Work order
When the word "readme" shows up in a line of the data below, copy that whole line.

-- Opening Marker --

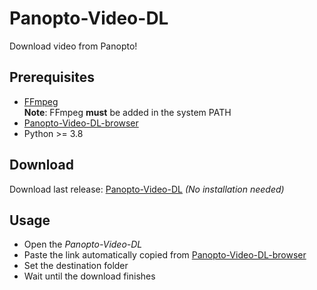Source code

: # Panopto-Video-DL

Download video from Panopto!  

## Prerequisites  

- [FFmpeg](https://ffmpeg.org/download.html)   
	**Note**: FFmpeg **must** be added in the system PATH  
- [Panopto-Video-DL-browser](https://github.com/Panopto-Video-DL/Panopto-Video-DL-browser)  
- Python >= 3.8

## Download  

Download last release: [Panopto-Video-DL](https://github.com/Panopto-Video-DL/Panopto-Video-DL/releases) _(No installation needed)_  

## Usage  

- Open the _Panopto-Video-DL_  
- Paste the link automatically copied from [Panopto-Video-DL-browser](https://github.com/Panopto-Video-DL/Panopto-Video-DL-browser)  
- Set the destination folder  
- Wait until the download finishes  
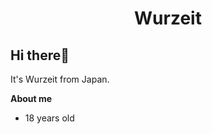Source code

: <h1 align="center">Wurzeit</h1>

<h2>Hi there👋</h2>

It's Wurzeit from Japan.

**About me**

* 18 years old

-- Closing Marker --
-- Opening Marker --

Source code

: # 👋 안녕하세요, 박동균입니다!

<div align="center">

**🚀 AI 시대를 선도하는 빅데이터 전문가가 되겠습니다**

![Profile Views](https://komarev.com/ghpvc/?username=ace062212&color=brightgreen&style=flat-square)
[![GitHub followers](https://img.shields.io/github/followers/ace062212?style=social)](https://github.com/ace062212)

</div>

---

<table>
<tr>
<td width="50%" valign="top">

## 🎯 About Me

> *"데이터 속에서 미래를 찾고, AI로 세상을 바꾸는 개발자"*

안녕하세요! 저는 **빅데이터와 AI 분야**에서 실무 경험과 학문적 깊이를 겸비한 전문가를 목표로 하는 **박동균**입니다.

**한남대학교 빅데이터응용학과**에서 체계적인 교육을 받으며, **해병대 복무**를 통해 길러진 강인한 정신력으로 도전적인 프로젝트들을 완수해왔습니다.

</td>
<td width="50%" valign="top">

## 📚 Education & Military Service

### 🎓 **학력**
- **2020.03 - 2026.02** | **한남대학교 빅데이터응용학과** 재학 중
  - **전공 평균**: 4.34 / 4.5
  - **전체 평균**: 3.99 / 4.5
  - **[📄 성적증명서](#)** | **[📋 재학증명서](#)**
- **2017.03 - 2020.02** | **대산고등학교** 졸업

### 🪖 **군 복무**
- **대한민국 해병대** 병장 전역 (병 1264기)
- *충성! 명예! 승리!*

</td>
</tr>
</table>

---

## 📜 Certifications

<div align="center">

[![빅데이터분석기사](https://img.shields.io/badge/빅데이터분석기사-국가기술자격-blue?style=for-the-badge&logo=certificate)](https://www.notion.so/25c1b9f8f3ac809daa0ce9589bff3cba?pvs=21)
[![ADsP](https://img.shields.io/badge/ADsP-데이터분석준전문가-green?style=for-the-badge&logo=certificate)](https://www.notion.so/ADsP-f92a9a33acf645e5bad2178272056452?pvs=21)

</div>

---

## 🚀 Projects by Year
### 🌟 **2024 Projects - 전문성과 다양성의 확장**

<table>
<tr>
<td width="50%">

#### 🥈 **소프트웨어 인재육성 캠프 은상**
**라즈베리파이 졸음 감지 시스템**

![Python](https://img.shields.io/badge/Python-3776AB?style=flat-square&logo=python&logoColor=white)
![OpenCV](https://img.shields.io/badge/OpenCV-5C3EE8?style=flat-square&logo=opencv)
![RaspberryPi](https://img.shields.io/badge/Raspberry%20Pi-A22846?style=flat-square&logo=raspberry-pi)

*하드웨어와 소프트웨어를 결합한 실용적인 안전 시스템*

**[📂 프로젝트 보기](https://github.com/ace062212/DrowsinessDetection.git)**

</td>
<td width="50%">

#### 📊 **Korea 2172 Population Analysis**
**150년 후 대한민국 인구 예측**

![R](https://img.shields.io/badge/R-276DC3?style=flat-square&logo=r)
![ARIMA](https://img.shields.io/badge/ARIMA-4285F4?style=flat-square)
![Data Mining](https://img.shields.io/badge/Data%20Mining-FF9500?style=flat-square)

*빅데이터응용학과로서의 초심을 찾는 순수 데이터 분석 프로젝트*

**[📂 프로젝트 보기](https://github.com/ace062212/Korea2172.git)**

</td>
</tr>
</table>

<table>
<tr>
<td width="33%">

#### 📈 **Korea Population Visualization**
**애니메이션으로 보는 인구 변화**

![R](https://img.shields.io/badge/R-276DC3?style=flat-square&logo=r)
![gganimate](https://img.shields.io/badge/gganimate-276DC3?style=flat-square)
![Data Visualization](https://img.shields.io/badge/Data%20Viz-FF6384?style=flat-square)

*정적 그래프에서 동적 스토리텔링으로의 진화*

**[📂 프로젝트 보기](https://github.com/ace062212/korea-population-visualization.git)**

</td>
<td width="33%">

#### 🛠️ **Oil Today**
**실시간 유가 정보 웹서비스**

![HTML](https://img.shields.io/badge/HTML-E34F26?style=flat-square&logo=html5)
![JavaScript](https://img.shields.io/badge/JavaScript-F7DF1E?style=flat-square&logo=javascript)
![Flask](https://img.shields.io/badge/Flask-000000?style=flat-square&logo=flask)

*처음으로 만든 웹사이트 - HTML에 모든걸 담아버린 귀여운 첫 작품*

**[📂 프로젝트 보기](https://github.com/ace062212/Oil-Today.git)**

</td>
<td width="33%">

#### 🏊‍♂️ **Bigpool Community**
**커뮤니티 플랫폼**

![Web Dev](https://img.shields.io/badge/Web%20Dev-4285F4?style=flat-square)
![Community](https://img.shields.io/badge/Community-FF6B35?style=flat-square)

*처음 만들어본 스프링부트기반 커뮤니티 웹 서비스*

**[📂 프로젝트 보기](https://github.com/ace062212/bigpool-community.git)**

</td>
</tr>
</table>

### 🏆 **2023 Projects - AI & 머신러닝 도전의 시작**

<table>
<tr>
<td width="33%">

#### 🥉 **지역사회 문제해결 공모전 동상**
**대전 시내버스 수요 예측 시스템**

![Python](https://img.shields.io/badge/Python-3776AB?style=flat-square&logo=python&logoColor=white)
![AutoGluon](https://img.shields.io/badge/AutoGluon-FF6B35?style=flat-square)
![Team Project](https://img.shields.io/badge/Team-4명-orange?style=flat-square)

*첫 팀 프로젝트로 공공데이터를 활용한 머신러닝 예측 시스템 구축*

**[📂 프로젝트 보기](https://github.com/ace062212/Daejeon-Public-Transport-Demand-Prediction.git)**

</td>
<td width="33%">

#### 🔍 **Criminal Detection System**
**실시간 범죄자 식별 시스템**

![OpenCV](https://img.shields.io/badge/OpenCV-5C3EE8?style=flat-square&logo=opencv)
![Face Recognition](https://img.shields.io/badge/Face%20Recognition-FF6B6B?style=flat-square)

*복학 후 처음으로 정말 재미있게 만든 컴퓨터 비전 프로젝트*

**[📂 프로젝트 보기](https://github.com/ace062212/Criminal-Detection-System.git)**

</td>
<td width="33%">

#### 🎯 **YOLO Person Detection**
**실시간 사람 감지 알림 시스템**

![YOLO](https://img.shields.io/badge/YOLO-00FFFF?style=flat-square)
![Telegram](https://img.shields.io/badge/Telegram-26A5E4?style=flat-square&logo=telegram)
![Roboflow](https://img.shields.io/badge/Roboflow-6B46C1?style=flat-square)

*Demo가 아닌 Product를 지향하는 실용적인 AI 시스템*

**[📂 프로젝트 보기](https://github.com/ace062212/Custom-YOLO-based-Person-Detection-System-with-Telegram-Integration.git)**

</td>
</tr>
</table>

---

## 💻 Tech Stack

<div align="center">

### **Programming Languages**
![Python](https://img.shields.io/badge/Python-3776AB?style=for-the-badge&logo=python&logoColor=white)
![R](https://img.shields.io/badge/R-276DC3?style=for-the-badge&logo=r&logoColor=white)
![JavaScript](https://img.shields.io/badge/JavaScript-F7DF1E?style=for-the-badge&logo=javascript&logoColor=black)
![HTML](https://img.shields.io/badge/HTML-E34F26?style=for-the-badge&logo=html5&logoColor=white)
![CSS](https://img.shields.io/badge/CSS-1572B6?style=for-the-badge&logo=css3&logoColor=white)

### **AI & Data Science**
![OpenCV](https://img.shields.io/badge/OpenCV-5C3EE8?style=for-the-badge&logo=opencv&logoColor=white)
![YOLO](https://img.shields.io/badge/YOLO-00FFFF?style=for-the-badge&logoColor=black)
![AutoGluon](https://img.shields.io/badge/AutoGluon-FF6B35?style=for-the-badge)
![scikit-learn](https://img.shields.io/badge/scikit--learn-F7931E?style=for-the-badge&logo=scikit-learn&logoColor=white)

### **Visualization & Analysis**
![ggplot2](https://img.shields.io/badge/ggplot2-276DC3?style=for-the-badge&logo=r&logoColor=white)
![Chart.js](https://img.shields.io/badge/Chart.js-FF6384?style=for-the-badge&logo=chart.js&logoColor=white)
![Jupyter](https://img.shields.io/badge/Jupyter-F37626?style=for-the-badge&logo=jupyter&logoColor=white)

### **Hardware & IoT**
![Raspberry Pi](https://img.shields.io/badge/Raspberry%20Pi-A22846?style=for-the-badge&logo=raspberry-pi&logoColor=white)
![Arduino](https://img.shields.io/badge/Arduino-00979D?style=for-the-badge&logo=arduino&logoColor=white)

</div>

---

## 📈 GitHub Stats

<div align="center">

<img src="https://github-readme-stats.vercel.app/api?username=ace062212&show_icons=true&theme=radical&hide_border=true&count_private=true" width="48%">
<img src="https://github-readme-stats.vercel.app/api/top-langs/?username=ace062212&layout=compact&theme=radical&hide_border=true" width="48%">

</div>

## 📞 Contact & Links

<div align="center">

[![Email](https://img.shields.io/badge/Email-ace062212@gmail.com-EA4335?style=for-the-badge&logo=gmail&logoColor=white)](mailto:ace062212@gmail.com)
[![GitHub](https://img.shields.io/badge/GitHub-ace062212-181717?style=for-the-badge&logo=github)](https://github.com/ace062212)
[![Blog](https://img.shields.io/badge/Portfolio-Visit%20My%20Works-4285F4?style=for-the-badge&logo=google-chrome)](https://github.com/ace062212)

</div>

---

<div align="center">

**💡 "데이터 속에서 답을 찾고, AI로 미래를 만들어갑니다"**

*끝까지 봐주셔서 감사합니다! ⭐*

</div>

-- Closing Marker --

Reply
<img src="https://github-readme-stats.vercel.app/api?username=ace062212&show_icons=true&theme=radical&hide_border=true&count_private=true" width="48%">
<img src="https://github-readme-stats.vercel.app/api/top-langs/?username=ace062212&layout=compact&theme=radical&hide_border=true" width="48%">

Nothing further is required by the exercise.